At a minimum, must contain an X and Y column. The function msd_calc can be used to generate the correctly formatted pd dataframe.

Returns:
kurt : numpy.float64

Kurtosis of the input track. Calculation based on projected 2D positions on the dominant eigenvector of the radius of gyration tensor.

Examples

>>> frames = 5
>>> data1 = {'Frame': np.linspace(1, frames, frames),
...          'X': np.linspace(1, frames, frames)+5,
...          'Y': np.linspace(1, frames, frames)+3}
>>> dframe = pd.DataFrame(data=data1)
>>> dframe['MSDs'], dframe['Gauss'] = msd_calc(dframe)
>>> kurtosis(dframe)
2.5147928994082829
>>> frames = 10
>>> data1 = {'Frame': np.linspace(1, frames, frames),
...          'X': np.sin(np.linspace(1, frames, frames)+3),
...          'Y': np.cos(np.linspace(1, frames, frames)+3)}
>>> dframe = pd.DataFrame(data=data1)
>>> dframe['MSDs'], dframe['Gauss'] = msd_calc(dframe)
>>> kurtosis(dframe)
1.8515139698652476
diff_classifier.features.minboundrect(track)[source]

Calculates the minimum bounding rectangle of an input trajectory.

Parameters:
dframe : pandas.core.frame.DataFrame

At a minimum, must contain an X and Y column.
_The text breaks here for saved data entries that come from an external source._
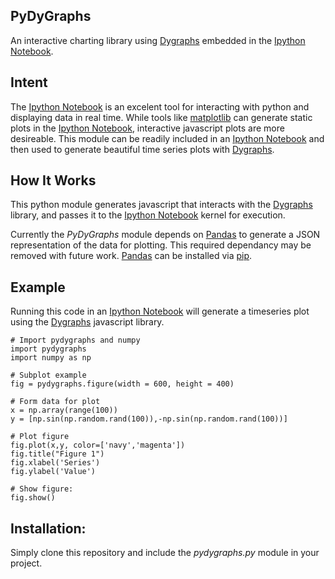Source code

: PyDyGraphs
-----
An interactive charting library using [Dygraphs](http://dygraphs.com/) embedded in the [Ipython Notebook](http://ipython.org/notebook.html).

## Intent

The [Ipython Notebook](http://ipython.org/notebook.html) is an excelent tool for interacting with python and displaying data in real time. While tools like [matplotlib](http://matplotlib.org/) can generate static plots in the [Ipython Notebook](http://ipython.org/notebook.html), interactive javascript plots are more desireable. This module can be readily included in an [Ipython Notebook](http://ipython.org/notebook.html) and then used to generate beautiful time series plots with [Dygraphs](http://dygraphs.com/).

## How It Works

This python module generates javascript that interacts with the [Dygraphs](http://dygraphs.com/) library, and passes it to the [Ipython Notebook](http://ipython.org/notebook.html) kernel for execution.

Currently the *PyDyGraphs* module depends on [Pandas](http://pandas.pydata.org/) to generate a JSON representation of the data for plotting. This required dependancy may be removed with future work. [Pandas](http://pandas.pydata.org/) can be installed via [pip](https://pypi.python.org/pypi/pip).

## Example

Running this code in an [Ipython Notebook](http://ipython.org/notebook.html) will generate a timeseries plot using the [Dygraphs](http://dygraphs.com/) javascript library.

    # Import pydygraphs and numpy
    import pydygraphs
    import numpy as np

    # Subplot example
    fig = pydygraphs.figure(width = 600, height = 400)

    # Form data for plot
    x = np.array(range(100))
    y = [np.sin(np.random.rand(100)),-np.sin(np.random.rand(100))]

    # Plot figure
    fig.plot(x,y, color=['navy','magenta'])
    fig.title("Figure 1")
    fig.xlabel('Series')
    fig.ylabel('Value')

    # Show figure:
    fig.show()

## Installation:
Simply clone this repository and include the *pydygraphs.py* module in your project.


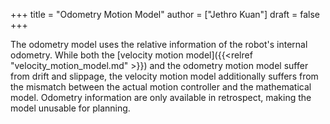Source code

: +++
title = "Odometry Motion Model"
author = ["Jethro Kuan"]
draft = false
+++

The odometry model uses the relative information of the robot's
internal odometry. While both the [velocity motion model]({{<relref "velocity_motion_model.md" >}}) and the
odometry motion model suffer from drift and slippage, the velocity
motion model additionally suffers from the mismatch between the actual
motion controller and the mathematical model. Odometry information are
only available in retrospect, making the model unusable for planning.
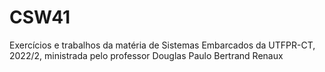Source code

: # CSW41

Exercícios e trabalhos da matéria de Sistemas Embarcados da UTFPR-CT, 2022/2, ministrada pelo professor Douglas Paulo Bertrand Renaux
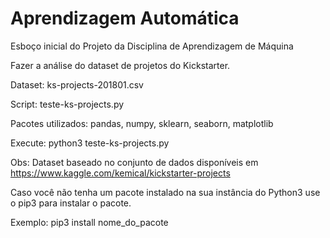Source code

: # Aprendizagem Automática

Esboço inicial do Projeto da Disciplina de Aprendizagem de Máquina

Fazer a análise do dataset de projetos do Kickstarter.

Dataset: ks-projects-201801.csv

Script: teste-ks-projects.py

Pacotes utilizados:
pandas, numpy, sklearn, seaborn, matplotlib

Execute: python3 teste-ks-projects.py

Obs: Dataset baseado no conjunto de dados disponíveis em https://www.kaggle.com/kemical/kickstarter-projects

Caso você não tenha um pacote instalado na sua instância do Python3 use o pip3 para instalar o pacote. 

Exemplo: pip3 install nome_do_pacote
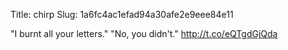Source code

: Title: chirp
Slug: 1a6fc4ac1efad94a30afe2e9eee84e11

"I burnt all your letters." "No, you didn't." <a href="http://t.co/eQTgdGjQda">http://t.co/eQTgdGjQda</a>
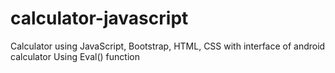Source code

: # calculator-javascript
Calculator using JavaScript, Bootstrap, HTML, CSS with interface of android calculator
Using Eval() function
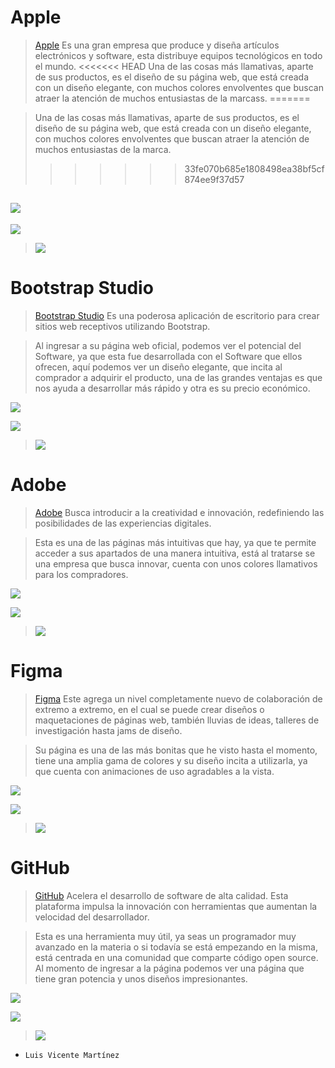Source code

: # __Apple__

> [Apple](https://www.apple.com/mx/) Es una gran empresa que produce y diseña artículos electrónicos y software, esta distribuye equipos tecnológicos en todo el mundo.
<<<<<<< HEAD
> Una de las cosas más llamativas, aparte de sus productos, es el diseño de su página web, que está creada con un diseño elegante, con muchos colores envolventes que buscan atraer la atención de muchos entusiastas de la marcass.
=======

> Una de las cosas más llamativas, aparte de sus productos, es el diseño de su página web, que está creada con un diseño elegante, con muchos colores envolventes que buscan atraer la atención de muchos entusiastas de la marca.
>>>>>>> 33fe070b685e1808498ea38bf5cf874ee9f37d57

![](https://i.ibb.co/DCMzyf2/Captura-4x.png)
----------
![](https://i.ibb.co/k2w8vpg/Captura1.png)

> [![](https://img.youtube.com/vi/WuEH265pUy4/0.jpg)](https://www.youtube.com/watch?v=WuEH265pUy4)

# __Bootstrap Studio__
> [Bootstrap Studio](https://bootstrapstudio.io) Es una poderosa aplicación de escritorio para crear sitios web receptivos utilizando Bootstrap.

> Al ingresar a su página web oficial, podemos ver el potencial del Software, ya que esta fue desarrollada con el Software que ellos ofrecen, aquí podemos ver un diseño elegante, que incita al comprador a adquirir el producto, una de las grandes ventajas es que nos ayuda a desarrollar más rápido y otra es su precio económico.

![](https://i.ibb.co/HPDZ5rh/Captura1-4x.png)

![](https://i.ibb.co/vs48wDL/Captura2-4x.png)

> [![](https://img.youtube.com/vi/1QQgu4nE3kE/0.jpg)](https://www.youtube.com/watch?v=1QQgu4nE3kE)

# __Adobe__
> [Adobe](https://www.adobe.com) Busca introducir a la creatividad e innovación, redefiniendo las posibilidades de las experiencias digitales.

> Esta es una de las páginas más intuitivas que hay, ya que te permite acceder a sus apartados de una manera intuitiva, está al tratarse se una empresa que busca innovar, cuenta con unos colores llamativos para los compradores.

![](https://i.ibb.co/9tR8BJ5/Captura2.png)

![](https://i.ibb.co/9tR8BJ5/Captura2.png)

> [![](https://img.youtube.com/vi/B7OYetRUyiI/0.jpg)](https://www.youtube.com/watch?v=B7OYetRUyiI)

# __Figma__
> [Figma](https://www.figma.com) Este agrega un nivel completamente nuevo de colaboración de extremo a extremo, en el cual se puede crear diseños o maquetaciones de páginas web, también lluvias de ideas, talleres de investigación hasta jams de diseño.

> Su página es una de las más bonitas que he visto hasta el momento, tiene una amplia gama de colores y su diseño incita a utilizarla, ya que cuenta con animaciones de uso agradables a la vista.

![](https://i.ibb.co/6vjS2wV/Captura-4x.png)

![](https://i.ibb.co/xYnTkyS/Captura7.png)

> [![](https://img.youtube.com/vi/Cx2dkpBxst8/0.jpg)](https://www.youtube.com/watch?v=Cx2dkpBxst8)

# __GitHub__
> [GitHub](https://github.com) Acelera el desarrollo de software de alta calidad. Esta plataforma impulsa la innovación con herramientas que aumentan la velocidad del desarrollador.

> Esta es una herramienta muy útil, ya seas un programador muy avanzado en la materia o si todavía se está empezando en la misma, está centrada en una comunidad que comparte código open source. Al momento de ingresar a la página podemos ver una página que tiene gran potencia y unos diseños impresionantes.

![](https://i.ibb.co/Stkk5RB/Captura3.png)

![](https://i.ibb.co/MRVSyds/Captura5.png)

> [![](https://img.youtube.com/vi/pBy1zgt0XPc/0.jpg)](https://www.youtube.com/watch?v=pBy1zgt0XPc)

- `Luis Vicente Martínez`
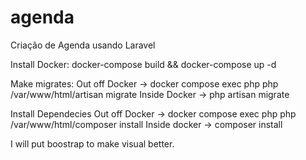 # agenda
Criação de Agenda usando Laravel



Install Docker:
docker-compose build && docker-compose up -d

Make migrates:
Out off Docker -> docker compose exec php php /var/www/html/artisan migrate
Inside Docker -> php artisan migrate

Install Dependecies
Out off Docker -> docker compose exec php php /var/www/html/composer install
Inside docker -> composer install

I will put boostrap to make visual better.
The function msd_calc can be used to generate the correctly formatted pd dataframe.

Returns:
rot_angle : numpy.float64

Angle of rotation of the bounding box.

area : numpy.float64

Area of the bounding box.

width : numpy.float64

Width of the bounding box.

height : numpy.float64

Height of the bounding box.

center_point : numpy.ndarray

Center point of the bounding box.

corner_pts : numpy.ndarray

Corner points of the bounding box.

Notes

Based off of code from the following repo: https://github.com/dbworth/minimum-area-bounding-rectangle/blob/master/ python/min_bounding_rect.py

Examples

>>> frames = 10
>>> data1 = {'Frame': np.linspace(1, frames, frames),
...          'X': np.linspace(1, frames, frames)+5,
...          'Y': np.linspace(1, frames, frames)+3}
>>> dframe = pd.DataFrame(data=data1)
>>> dframe['MSDs'], dframe['Gauss'] = msd_calc(dframe)
>>> minboundrect(dframe)
(-2.3561944901923448,
2.8261664256307952e-14,
12.727922061357855,
2.2204460492503131e-15,
array([ 10.5,   8.5]),
array([[  6.,   4.],
       [ 15.,  13.],
       [ 15.,  13.],
       [  6.,   4.]]))
>>> frames = 10
>>> data1 = {'Frame': np.linspace(1, frames, frames),
...          'X': np.sin(np.linspace(1, frames, frames))+3,
...          'Y': np.cos(np.linspace(1, frames, frames))+3}
>>> dframe = pd.DataFrame(data=data1)
>>> dframe['MSDs'], dframe['Gauss'] = msd_calc(dframe)
>>> minboundrect(dframe)
(0.78318530717958657,
3.6189901131223992,
1.9949899732081091,
1.8140392491811692,
array([ 3.02076903,  2.97913884]),
array([[ 4.3676025 ,  3.04013439],
       [ 2.95381341,  1.63258851],
       [ 1.67393557,  2.9181433 ],
       [ 3.08772466,  4.32568917]]))
diff_classifier.features.msd_ratio(track, fram1=3, fram2=100)[source]

Calculates the MSD ratio of the input track at the specified frames.

Parameters:
track : pandas.core.frame.DataFrame

At a minimum, must contain a Frames and a MSDs column. The function msd_calc can be used to generate the correctly formatted pd dataframe.

fram1 : int

First frame at which to calculate the MSD ratio.

fram2 : int

Last frame at which to calculate the MSD ratio.

Returns:
ratio: numpy.float64

MSD ratio as defined by [MSD(fram1)/MSD(fram2)] - [fram1/fram2] where fram1 < fram2. For Brownian motion, it is 0; for restricted motion it is < 0. For directed motion it is > 0.

Examples

>>> frames = 10
>>> data1 = {'Frame': np.linspace(1, frames, frames),
...          'X': np.linspace(1, frames, frames)+5,
...          'Y': np.linspace(1, frames, frames)+3}
>>> dframe = pd.DataFrame(data=data1)
>>> dframe['MSDs'], dframe['Gauss'] = msd_calc(dframe)
>>> ft.msd_ratio(dframe, 1, 9)
-0.18765432098765433
>>> frames = 10
>>> data1 = {'Frame': np.linspace(1, frames, frames),
...          'X': np.sin(np.linspace(1, frames, frames))+3,
...          'Y': np.cos(np.linspace(1, frames, frames))+3}
>>> dframe = pd.DataFrame(data=data1)
>>> dframe['MSDs'], dframe['Gauss'] = msd_calc(dframe)
>>> ft.msd_ratio(dframe, 1, 9)
0.04053708075268797
diff_classifier.features.unmask_track(track)[source]

Removes empty frames from inpute trajectory datset.

Parameters:
track : pandas.core.frame.DataFrame

At a minimum, must contain a Frame, Track_ID, X, Y, MSDs, and Gauss column.

Returns:
comp_track : pandas.core.frame.DataFrame

Similar to track, but has all masked components removed.